La posizione divergente di Hollande in materia di governance europea riguarda soprattutto il “Fiscal Compact”, l’accordo intergovernativo sul controllo delle finanze pubbliche siglato lo scorso marzo, senza l’appoggio del Regno Unito. Le regole, che impongono restrizioni sul deficit rendendo sostanzialmente obbligatorio il pareggio di bilancio, sono state criticate dal candidato socialista per la loro portata recessiva che potrebbe influire sui meccanismi di welfare, a causa dei tagli di volta in volta necessari. L’accordo dovrebbe entrare in vigore nel 2013, a condizione che sia ratificato da almeno 12 Stati membri, anche se Hollande ha dichiarato che in Francia, nel caso in cui dovesse essere lui il nuovo presidente, il testo così com’è non verrebbe approvato. Sarà dunque inevitabile un dialogo tra le parti, poiché la mancata ratifica francese farebbe senza dubbio saltare l’intero processo: a questo punto meglio un testo più “espansivo” che un completo fallimento, anche se rimarrebbe da gestire un’eventuale reazione dei mercati. Le proposte messe sul piatto potrebbero mettere in seria difficoltà i promotori dell’accordo, specialmente i tedeschi: durante la campagna elettorale il candidato all’Eliseo ha parlato dei Project Bond, i titoli europei a rischio condiviso, che dovrebbero servire per finanziare investimenti nel vecchio continente, attraverso un potenziamento dei fondi alla BEI, la banca Europea degli Investimenti. Si è detto inoltre favorevole all’introduzione di una tassa europea sulle transazioni finanziarie, fortemente osteggiata dal Regno Unito e dai paesi del nord. Da un ultimo, Hollande vorrebbe promuovere una revisione del meccanismo di allocazione dei fondi strutturali, in particolare per quanto riguarda i finanziamenti rimasti inutilizzati.

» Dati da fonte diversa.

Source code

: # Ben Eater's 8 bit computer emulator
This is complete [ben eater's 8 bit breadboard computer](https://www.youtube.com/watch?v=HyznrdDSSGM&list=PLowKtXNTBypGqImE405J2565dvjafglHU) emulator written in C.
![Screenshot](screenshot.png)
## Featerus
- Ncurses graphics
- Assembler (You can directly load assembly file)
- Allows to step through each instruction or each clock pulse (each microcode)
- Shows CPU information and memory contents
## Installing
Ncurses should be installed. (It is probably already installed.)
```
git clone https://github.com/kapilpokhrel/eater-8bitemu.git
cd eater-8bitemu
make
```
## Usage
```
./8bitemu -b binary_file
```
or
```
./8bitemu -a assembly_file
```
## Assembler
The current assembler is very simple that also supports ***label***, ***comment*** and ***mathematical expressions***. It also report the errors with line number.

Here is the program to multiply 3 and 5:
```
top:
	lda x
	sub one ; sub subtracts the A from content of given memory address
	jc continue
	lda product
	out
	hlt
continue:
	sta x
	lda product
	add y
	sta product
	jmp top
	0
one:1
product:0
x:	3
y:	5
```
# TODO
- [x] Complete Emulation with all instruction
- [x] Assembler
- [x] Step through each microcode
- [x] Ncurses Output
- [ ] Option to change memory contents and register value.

In un’ottica di medio periodo, l’eventuale presenza di un esponente socialista tra i principali governanti europei potrebbe riequilibrare, almeno parzialmente, la tendenza neo-liberista emersa con particolare vigore in seguito alla crisi del 2008. L’Europa dell’ultimo decennio si è gradualmente allontanata dal modello di “welfare state” caratteristico di molti Stati Membri, assumendo un approccio sempre più simile allo schema privatistico anglosassone, ritenuto maggiormente orientato verso la crescita. Tali convinzioni, che affondano le radici in un periodo ben più distante, iniziano ormai a scricchiolare: i benefici auspicati non sono arrivati, dato che il PIL ristagna e la disoccupazione aumenta, mentre i cittadini europei non sembrano voler abbandonare il sistema di “stato sociale” che ha indubbiamente portato a standard di vita elevati e soprattutto altamente diffusi, a differenza del modello americano. In tale contesto si pongono i mercati, la cui influenza sulla scena politica è espressione della visione del mondo che in molti ormai sembrano rifiutare: farlo attraverso il voto rimane ancora, per fortuna, un diritto dei cittadini europei.